Свои все помыслы, все таинства свои,

Всю исповедь, всю быль свою передавали.

На жизни также есть минувшего следы:

Записаны на ней и жалобы, и пени,

И на нее легла тень скорби и беды,

Но прелесть грустная таится в этой тени.

В ней есть предания, в ней отзыв, нам родной,

Сердечной памятью еще живет в утрате,

И утро свежее, и полдня блеск и зной

Припоминаем мы и при дневном закате.

Еще люблю подчас жизнь старую свою

С ее ущербами и грустным поворотом,

И, как боец свой плащ, простреленный в бою,

Я холю свой халат с любовью и почетом.

Между 1874 и 1877

«“Такой-то умер”. Что ж? Он жил да был и умер…»

Что выехал в Ростов.

Дмитриев

«Такой-то умер». Что ж? Он жил да был и умер.
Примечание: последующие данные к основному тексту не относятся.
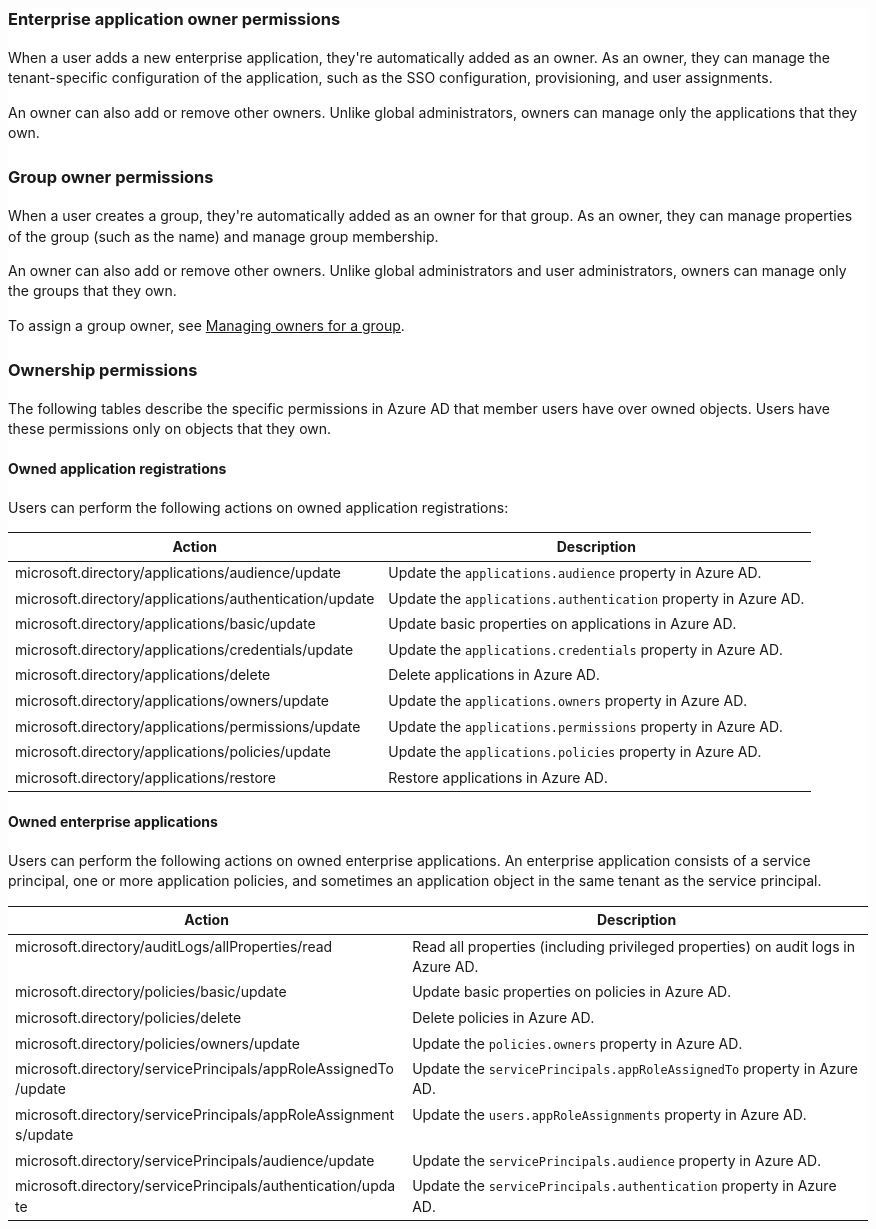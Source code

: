 ### Enterprise application owner permissions
When a user adds a new enterprise application, they're automatically added as an owner. As an owner, they can manage the tenant-specific configuration of the application, such as the SSO configuration, provisioning, and user assignments. 

An owner can also add or remove other owners. Unlike global administrators, owners can manage only the applications that they own.

### Group owner permissions
When a user creates a group, they're automatically added as an owner for that group. As an owner, they can manage properties of the group (such as the name) and manage group membership. 

An owner can also add or remove other owners. Unlike global administrators and user administrators, owners can manage only the groups that they own. 

To assign a group owner, see [Managing owners for a group](active-directory-accessmanagement-managing-group-owners.md).

### Ownership permissions
The following tables describe the specific permissions in Azure AD that member users have over owned objects. Users have these permissions only on objects that they own.

#### Owned application registrations
Users can perform the following actions on owned application registrations:

| **Action** | **Description** |
| --- | --- |
| microsoft.directory/applications/audience/update | Update the `applications.audience` property in Azure AD. |
| microsoft.directory/applications/authentication/update | Update the `applications.authentication` property in Azure AD. |
| microsoft.directory/applications/basic/update | Update basic properties on applications in Azure AD. |
| microsoft.directory/applications/credentials/update | Update the `applications.credentials` property in Azure AD. |
| microsoft.directory/applications/delete | Delete applications in Azure AD. |
| microsoft.directory/applications/owners/update | Update the `applications.owners` property in Azure AD. |
| microsoft.directory/applications/permissions/update | Update the `applications.permissions` property in Azure AD. |
| microsoft.directory/applications/policies/update | Update the `applications.policies` property in Azure AD. |
| microsoft.directory/applications/restore | Restore applications in Azure AD. |

#### Owned enterprise applications
Users can perform the following actions on owned enterprise applications. An enterprise application consists of a service principal, one or more application policies, and sometimes an application object in the same tenant as the service principal.

| **Action** | **Description** |
| --- | --- |
| microsoft.directory/auditLogs/allProperties/read | Read all properties (including privileged properties) on audit logs in Azure AD. |
| microsoft.directory/policies/basic/update | Update basic properties on policies in Azure AD. |
| microsoft.directory/policies/delete | Delete policies in Azure AD. |
| microsoft.directory/policies/owners/update | Update the `policies.owners` property in Azure AD. |
| microsoft.directory/servicePrincipals/appRoleAssignedTo/update | Update the `servicePrincipals.appRoleAssignedTo` property in Azure AD. |
| microsoft.directory/servicePrincipals/appRoleAssignments/update | Update the `users.appRoleAssignments` property in Azure AD. |
| microsoft.directory/servicePrincipals/audience/update | Update the `servicePrincipals.audience` property in Azure AD. |
| microsoft.directory/servicePrincipals/authentication/update | Update the `servicePrincipals.authentication` property in Azure AD. |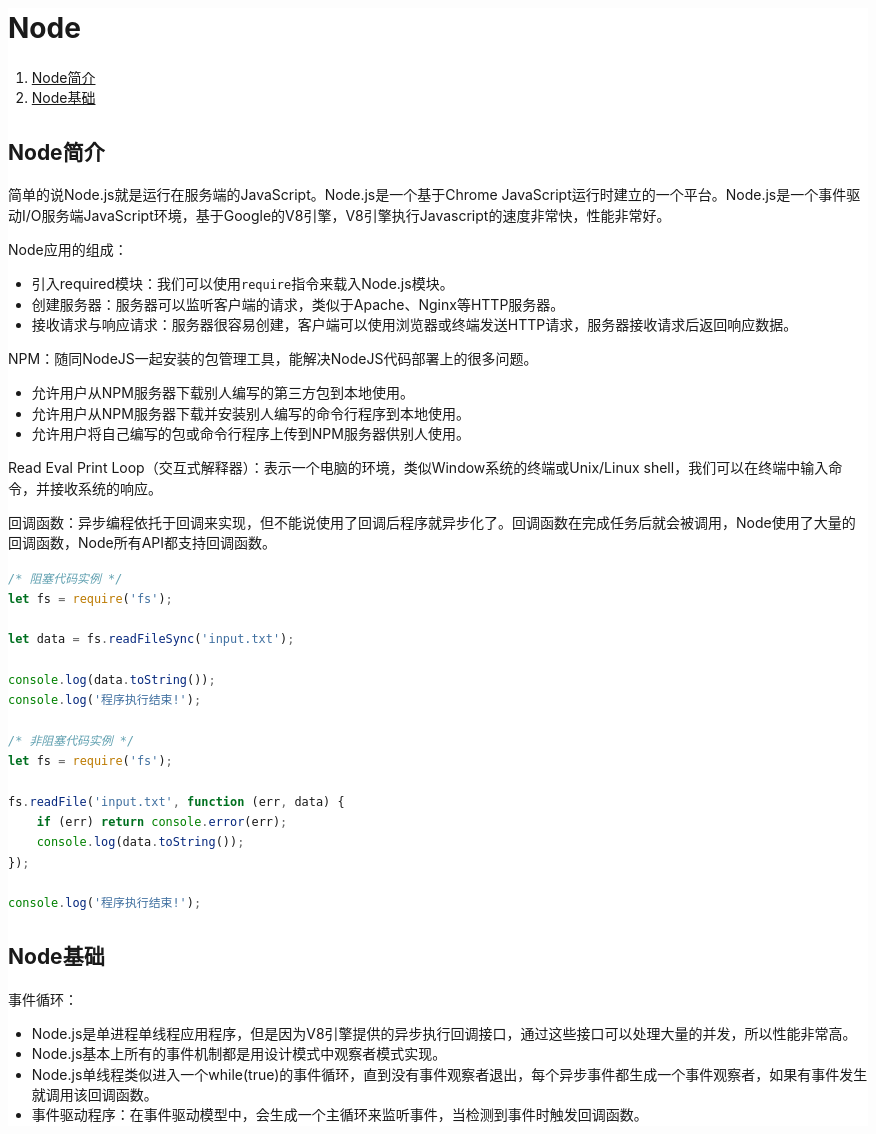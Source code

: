 # Node

1.  [Node简介](#node简介)
2.  [Node基础](#node基础)

## Node简介

简单的说Node.js就是运行在服务端的JavaScript。Node.js是一个基于Chrome JavaScript运行时建立的一个平台。Node.js是一个事件驱动I/O服务端JavaScript环境，基于Google的V8引擎，V8引擎执行Javascript的速度非常快，性能非常好。

Node应用的组成：

*   引入required模块：我们可以使用`require`指令来载入Node.js模块。
*   创建服务器：服务器可以监听客户端的请求，类似于Apache、Nginx等HTTP服务器。
*   接收请求与响应请求：服务器很容易创建，客户端可以使用浏览器或终端发送HTTP请求，服务器接收请求后返回响应数据。

NPM：随同NodeJS一起安装的包管理工具，能解决NodeJS代码部署上的很多问题。

*   允许用户从NPM服务器下载别人编写的第三方包到本地使用。
*   允许用户从NPM服务器下载并安装别人编写的命令行程序到本地使用。
*   允许用户将自己编写的包或命令行程序上传到NPM服务器供别人使用。

Read Eval Print Loop（交互式解释器）：表示一个电脑的环境，类似Window系统的终端或Unix/Linux shell，我们可以在终端中输入命令，并接收系统的响应。

回调函数：异步编程依托于回调来实现，但不能说使用了回调后程序就异步化了。回调函数在完成任务后就会被调用，Node使用了大量的回调函数，Node所有API都支持回调函数。

```javascript
/* 阻塞代码实例 */
let fs = require('fs');

let data = fs.readFileSync('input.txt');

console.log(data.toString());
console.log('程序执行结束!');

/* 非阻塞代码实例 */
let fs = require('fs');

fs.readFile('input.txt', function (err, data) {
    if (err) return console.error(err);
    console.log(data.toString());
});

console.log('程序执行结束!');
```

## Node基础

事件循环：

*   Node.js是单进程单线程应用程序，但是因为V8引擎提供的异步执行回调接口，通过这些接口可以处理大量的并发，所以性能非常高。
*   Node.js基本上所有的事件机制都是用设计模式中观察者模式实现。
*   Node.js单线程类似进入一个while(true)的事件循环，直到没有事件观察者退出，每个异步事件都生成一个事件观察者，如果有事件发生就调用该回调函数。
*   事件驱动程序：在事件驱动模型中，会生成一个主循环来监听事件，当检测到事件时触发回调函数。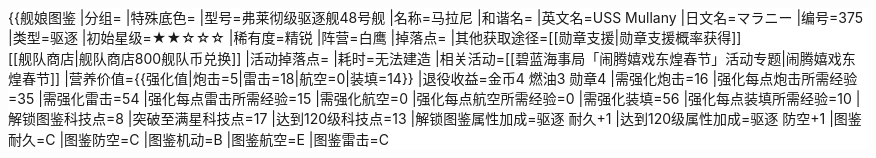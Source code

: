 {{舰娘图鉴
|分组=
|特殊底色=
|型号=弗莱彻级驱逐舰48号舰
|名称=马拉尼
|和谐名=
|英文名=USS Mullany
|日文名=マラニー
|编号=375
|类型=驱逐
|初始星级=★★☆☆☆
|稀有度=精锐
|阵营=白鹰
|掉落点=
|其他获取途径=[[勋章支援|勋章支援概率获得]]<br>[[舰队商店|舰队商店800舰队币兑换]]
|活动掉落点=
|耗时=无法建造
|相关活动=[[碧蓝海事局「闹腾嬉戏东煌春节」活动专题|闹腾嬉戏东煌春节]]
|营养价值={{强化值|炮击=5|雷击=18|航空=0|装填=14}}
|退役收益=金币4 燃油3 勋章4
|需强化炮击=16
|强化每点炮击所需经验=35
|需强化雷击=54
|强化每点雷击所需经验=15
|需强化航空=0
|强化每点航空所需经验=0
|需强化装填=56
|强化每点装填所需经验=10
|解锁图鉴科技点=8
|突破至满星科技点=17
|达到120级科技点=13
|解锁图鉴属性加成=驱逐 耐久+1
|达到120级属性加成=驱逐 防空+1
|图鉴耐久=C
|图鉴防空=C
|图鉴机动=B
|图鉴航空=E
|图鉴雷击=C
Да, умер! Вот и всё. Всем жребий нам таков.

Из книги бытия один был вырван нумер.

И в книгу внесено, что «выехал в Ростов».

Мы все попутчики в Ростов. Один поране,

Другой так попоздней, но всем ночлег один:

Есть подорожная у каждого в кармане,

И похороны всем – последствие крестин.

А после? Вот вопрос. Как знать, зачем пришли

мы?

Зачем уходим мы? На всем лежит покров,

И думают себе земные пилигримы:

А что-то скажет нам загадочный Ростов?